**Records shown**
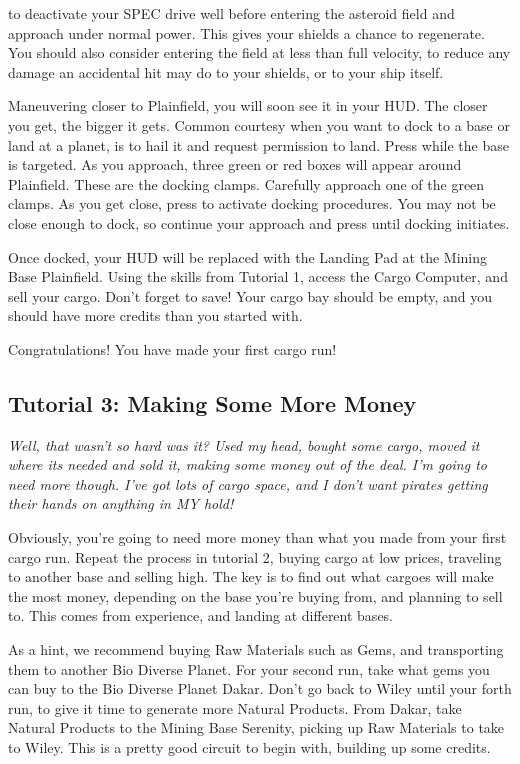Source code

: \documentclass{article}
\newcommand{\key}[1]{%
  \tikz[baseline=(key.base)]{
    \node[draw=gray!50, fill=gray!5, rounded corners=2pt, inner sep=2pt, minimum height=1.5ex] (key) {\footnotesize\sffamily\bfseries #1};
  }%
}
\begin{document}
\key{a} to deactivate your SPEC drive well before entering the asteroid field and approach under normal power. This gives your shields a chance to regenerate. You should also consider entering the field at less than full velocity, to reduce any damage an accidental hit may do to your shields, or to your ship itself. 

Maneuvering closer to Plainfield, you will soon see it in your HUD. The closer you get, the bigger it gets.  Common courtesy when you want to dock to a base or land at a planet, is to hail it and request permission to land. Press \key{0} while the base is targeted. As you approach, three green or red boxes will appear around Plainfield. These are the docking clamps. Carefully approach one of the green clamps. As you get close, press \key{d} to activate docking procedures. You may not be close enough to dock, so continue your approach and press \key{d} until docking initiates. 

Once docked, your HUD will be replaced with the Landing Pad at the Mining Base Plainfield. Using the skills from Tutorial 1, access the Cargo Computer, and sell your cargo. Don't forget to save! Your cargo bay should be empty, and you should have more credits than you started with. 

Congratulations! You have made your first cargo run! 





\subsection{ Tutorial 3: Making Some More Money }

\textit{Well, that wasn't so hard was it? Used my head, bought some cargo, moved it where its needed and sold it, making some money out of the deal. I'm going to need more though. I've got lots of cargo space, and I don't want pirates getting their hands on anything in MY hold! }

Obviously, you're going to need more money than what you made from your first cargo run. Repeat the process in tutorial 2, buying cargo at low prices, traveling to another base and selling high. The key is to find out what cargoes will make the most money, depending on the base you're buying from, and planning to sell to. This comes from experience, and landing at different bases. 

As a hint, we recommend buying Raw Materials such as Gems, and transporting them to another Bio Diverse Planet. For your second run, take what gems you can buy to the Bio Diverse Planet Dakar. Don't go back to Wiley until your forth run, to give it time to generate more Natural Products. From Dakar, take Natural Products to the Mining Base Serenity, picking up Raw Materials to take to Wiley. This is a pretty good circuit to begin with, building up some credits. 
\end{document}
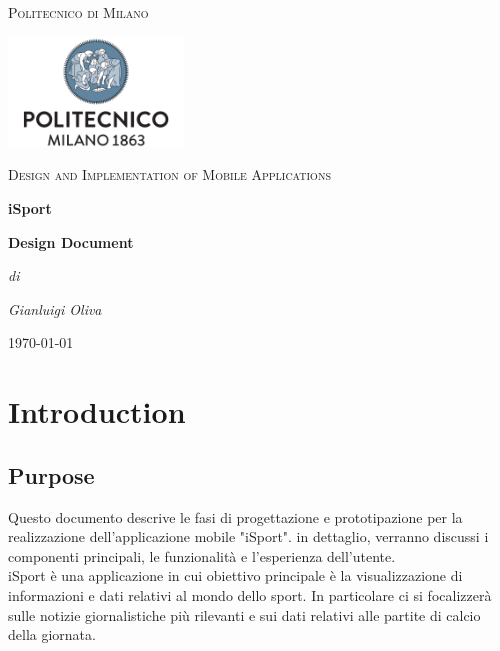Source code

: \documentclass[numbers=noenddot, 12pt, a4paper, oneside]{scrbook}
\begin{document}
\begin{titlepage}
	\centering
	{\scshape\LARGE Politecnico di Milano \par}
	\vspace{1cm}
	\includegraphics[width=0.35\textwidth]{polimi-logo}\par
	\vspace{1cm}

	{\scshape\Large Design and Implementation of Mobile Applications\par}
	\vspace{1.5cm}
	{\huge\bfseries iSport \par}
	\vspace{1cm}
	{\Large\bfseries Design Document \par}
	\vspace{3cm}
	{\Large\itshape di\par}
	{\Large\itshape Gianluigi Oliva\par}
	\vspace{1.5cm}
	\vfill
	


	\vfill

	{\large \today\par}
\end{titlepage}

\newpage
\tableofcontents
\newpage


\chapter{Introduction}

\section{Purpose}
Questo documento descrive le fasi di progettazione e prototipazione per la realizzazione dell'applicazione mobile "iSport". in dettaglio, verranno discussi i componenti principali, le funzionalità e l'esperienza dell'utente.\\

iSport è una applicazione in cui obiettivo principale è la visualizzazione di informazioni e dati relativi al mondo dello sport. In particolare ci si focalizzerà sulle notizie giornalistiche più rilevanti e sui dati relativi alle partite di calcio della giornata.\\
\end{document}
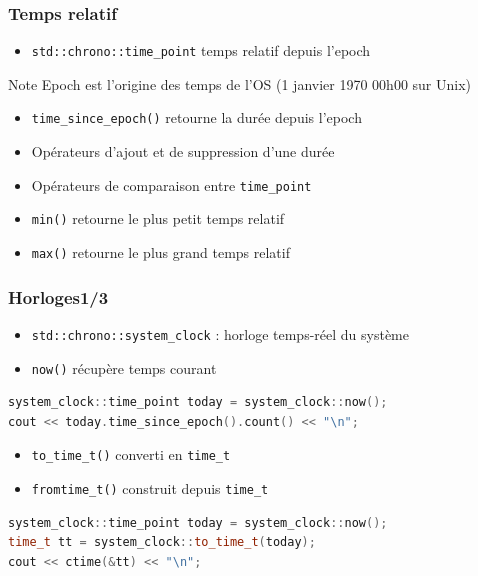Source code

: \documentclass[C++.tex]{subfiles}
\begin{document}
\begin{frame}[fragile]
	\frametitle{Temps relatif}
	\begin{itemize}
		\item \lstinline|std::chrono::time_point| temps relatif depuis l'epoch
	\end{itemize}

	\begin{block}{Note}
		Epoch est l'origine des temps de l'OS (1 janvier 1970 00h00 sur Unix)
	\end{block}

	\begin{itemize}
		\item \lstinline|time_since_epoch()| retourne la durée depuis l'epoch
		\item Opérateurs d'ajout et de suppression d'une durée
		\item Opérateurs de comparaison entre \lstinline|time_point|
		\item \lstinline|min()| retourne le plus petit temps relatif
		\item \lstinline|max()| retourne le plus grand temps relatif
	\end{itemize}
\end{frame}

\begin{frame}[fragile]
	\frametitle{Horloges\titlehfill{}1/3}
	\begin{itemize}
		\item \lstinline|std::chrono::system_clock| : horloge temps-réel du système
		\item \lstinline|now()| récupère temps courant
	\end{itemize}

	\begin{lstlisting}[language=C++]
system_clock::time_point today = system_clock::now();
cout << today.time_since_epoch().count() << "\n";\end{lstlisting}

	\begin{itemize}
		\item \lstinline|to_time_t()| converti en \lstinline|time_t|
		\item \lstinline|fromtime_t()| construit depuis \lstinline|time_t|
	\end{itemize}

	\begin{lstlisting}[language=C++]
system_clock::time_point today = system_clock::now();
time_t tt = system_clock::to_time_t(today);
cout << ctime(&tt) << "\n";\end{lstlisting}
\end{frame}
\end{document}
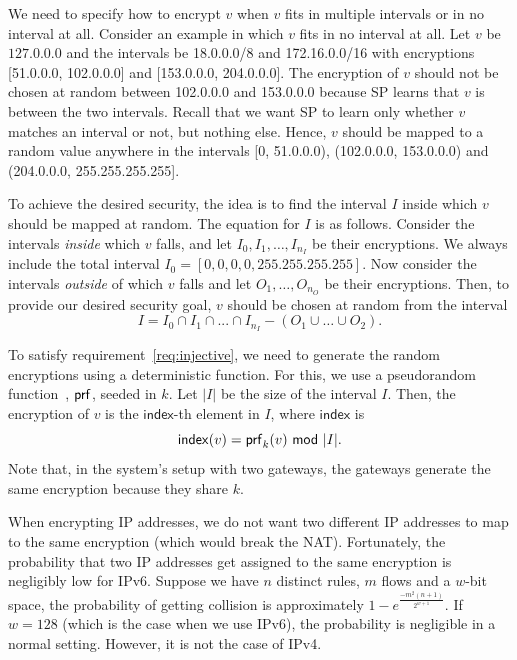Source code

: We need to specify how to encrypt $v$ when $v$ fits in multiple intervals or in no interval at all. Consider an example in which $v$ fits in no interval at all. Let $v$ be $127.0.0.0$ and the intervals be 18.0.0.0/8 and 172.16.0.0/16 with encryptions [51.0.0.0, 102.0.0.0] and [153.0.0.0, 204.0.0.0]. The encryption of $v$ should not be chosen at random between  102.0.0.0 and 153.0.0.0 because SP learns that $v$ is between the two intervals. Recall that we want SP  to learn only whether $v$ matches an interval or not, but nothing else. Hence, $v$ should be mapped to a random value anywhere in the intervals [0, 51.0.0.0), (102.0.0.0, 153.0.0.0) and (204.0.0.0, 255.255.255.255]. 

To achieve the desired security, the idea is to find the interval $I$ inside which $v$ should be mapped at random. The equation for $I$ is as follows. Consider the intervals {\em inside} which $v$ falls, and let $I_0, I_1, \dots, I_{n_I}$ be their encryptions. We always include the total interval $I_0 = [0,0,0,0, 255.255.255.255]$. Now consider the intervals {\em outside} of which $v$ falls and let $O_1, \dots, O_{n_O}$ be their encryptions. Then, to provide our desired security goal, $v$ should be chosen at random from the interval  
\begin{equation}
 I = I_0 \cap I_1 \cap ... \cap I_{n_I} - (O_1 \cup \dots \cup O_2). \label{eq:randominterval}
 \end{equation}

 


To satisfy requirement~\ref{req:injective}, we need to generate the random encryptions using a deterministic function. For this, we use a pseudorandom function~\cite{GoldreichVol1}, $\mathsf{prf}$, seeded in $k$.   Let $|I|$ be the size of the interval $I$. 
Then, the encryption of $v$ is the $\mathsf{index}$-th element in $I$, where $\mathsf{index}$ is 
\[ \mathsf{index}(v) = \prf_k(v)\ \mod\ |I|. \] 
  Note that, in the system's setup with two gateways, the gateways generate the same encryption because they share $k$. 

When encrypting IP addresses, we do not want two different IP addresses to map to the same encryption (which would break the NAT). Fortunately, the probability that two IP addresses get assigned to the same encryption is negligibly low for IPv6. Suppose we have $n$ distinct rules, $m$ flows and a $w$-bit space, the probability of getting collision is approximately $1-e^\frac{-m^2 (n+1)}{2^{w+1}}$. If $w=128$ (which is the case when we use IPv6), the probability is negligible in a normal setting. However, it is not the case of IPv4.

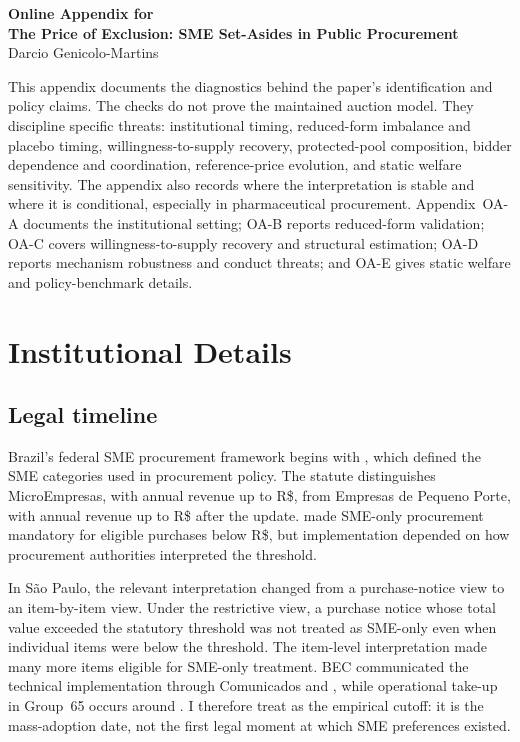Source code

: \documentclass[12pt]{article}
\begin{document}
\begin{center}
{\Large \textbf{Online Appendix for}}\\[0.5em]
{\large \textbf{The Price of Exclusion: SME Set-Asides in Public Procurement}}\\[0.5em]
Darcio Genicolo-Martins
\end{center}

\noindent This appendix documents the diagnostics behind the paper's
identification and policy claims. The checks do not prove the maintained
auction model. They discipline specific threats: institutional timing,
reduced-form imbalance and placebo timing, willingness-to-supply recovery,
protected-pool composition, bidder dependence and coordination,
reference-price evolution, and static welfare sensitivity. The appendix
also records where the interpretation is stable and where it is
conditional, especially in pharmaceutical procurement. Appendix~OA-A
documents the institutional setting; OA-B reports reduced-form validation;
OA-C covers willingness-to-supply recovery and structural estimation; OA-D
reports mechanism robustness and conduct threats; and OA-E gives static
welfare and policy-benchmark details.

\appendix

\section{Institutional Details}

\subsection{Legal timeline}

Brazil's federal SME procurement framework begins with \LCSmeStatute, which
defined the SME categories used in procurement policy. The statute distinguishes
MicroEmpresas, with annual revenue up to R\$\MERevCeilingBRL, from Empresas de
Pequeno Porte, with annual revenue up to R\$\EPPRevCeilingBRL{} after the
\LCRevenueAct{} update. \LCSetAsideAct{} made SME-only procurement mandatory
for eligible purchases below R\$\setAsideThreshBRL, but implementation depended
on how procurement authorities interpreted the threshold.

In S\~ao Paulo, the relevant interpretation changed from a purchase-notice view
to an item-by-item view. Under the restrictive view, a purchase notice whose
total value exceeded the statutory threshold was not treated as SME-only even
when individual items were below the threshold. The item-level interpretation
made many more items eligible for SME-only treatment. BEC communicated the
technical implementation through Comunicados \comunicadoBECone{} and
\comunicadoBECtwo, while operational take-up in Group~65 occurs around
\policyCutoffMonth. I therefore treat \policyCutoffMonth{} as the empirical
cutoff: it is the mass-adoption date, not the first legal moment at which SME
preferences existed.
\end{document}
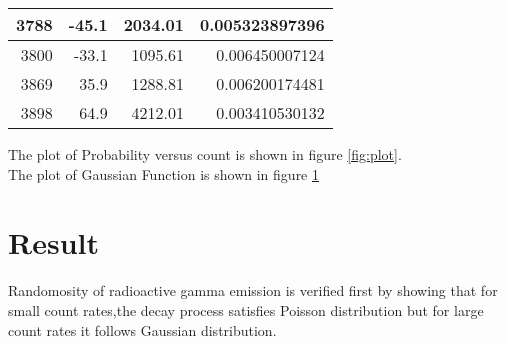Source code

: \begin{longtable}{|r|r|r|r|}
3788                         & -45.1                           & 2034.01                     & 0.005323897396            \\ \hline
3800                         & -33.1                           & 1095.61                     & 0.006450007124            \\ \hline
3869                         & 35.9                            & 1288.81                     & 0.006200174481            \\ \hline
3898                         & 64.9                            & 4212.01                     & 0.003410530132            \\ \hline
\end{longtable}
		The plot of Probability versus count is shown in figure \ref{fig:plot}.\\
		
		The plot of Gaussian Function is shown in figure \ref{fig:plot1}
		
		\begin{figure}
			\centering
			\caption{}
			\label{fig:plot1}
		\end{figure}

	\section{Result}
Randomosity of radioactive gamma emission is verified first by showing that for small count rates,the decay process satisfies Poisson distribution but for large count rates it follows Gaussian distribution.
	
	
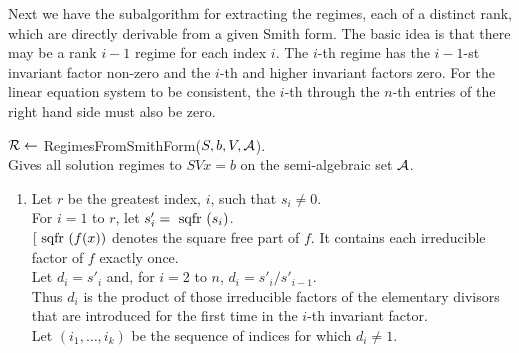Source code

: \newpage
Next we have the subalgorithm for extracting the regimes, each of a distinct
rank, which are directly derivable from a given Smith form.
The basic idea is that there may be a rank $i-1$ regime for each index $i$.
The $i$-th regime has the $i-1$-st invariant factor non-zero and the $i$-th
and higher invariant factors zero.  
For the linear equation system to be consistent, 
the $i$-th through the $n$-th entries of the right hand side must also be zero. 

\begin{center}
${\cal R} \leftarrow$ RegimesFromSmithForm($S, b, V, {\cal A}$).\\
\bc Gives all solution regimes to $SVx = b$ on the semi-algebraic set ${\cal A}$.\ec
\end{center}
\begin{enumerate}
\item
Let $r$ be the greatest index, $i$, such that $s_i \neq 0$.\\ 
For $i = 1$ to $r$, let $s'_i = ~\mbox{sqfr}~(s_i)$.\\
$[~\mbox{sqfr}~(f(x))$ denotes the square free part of $f$.  It contains each 
irreducible factor of $f$ exactly once. \ec  \\
Let $d_i = s'_i$ and, for $i = 2$ to $n$, $d_i = s'_i/s'_{i-1}$.\\
\bc Thus $d_i$ is the product of those
irreducible factors of the elementary divisors that are introduced for 
the first time in the $i$-th invariant factor. \ec \\
Let $(i_1, \ldots, i_k)$ be the sequence of indices for which $d_i \neq 1$.


\end{enumerate}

**Work instruction**
Report the count, and only the count, of lines in the records above that contain "recovery".

**Written solution**
2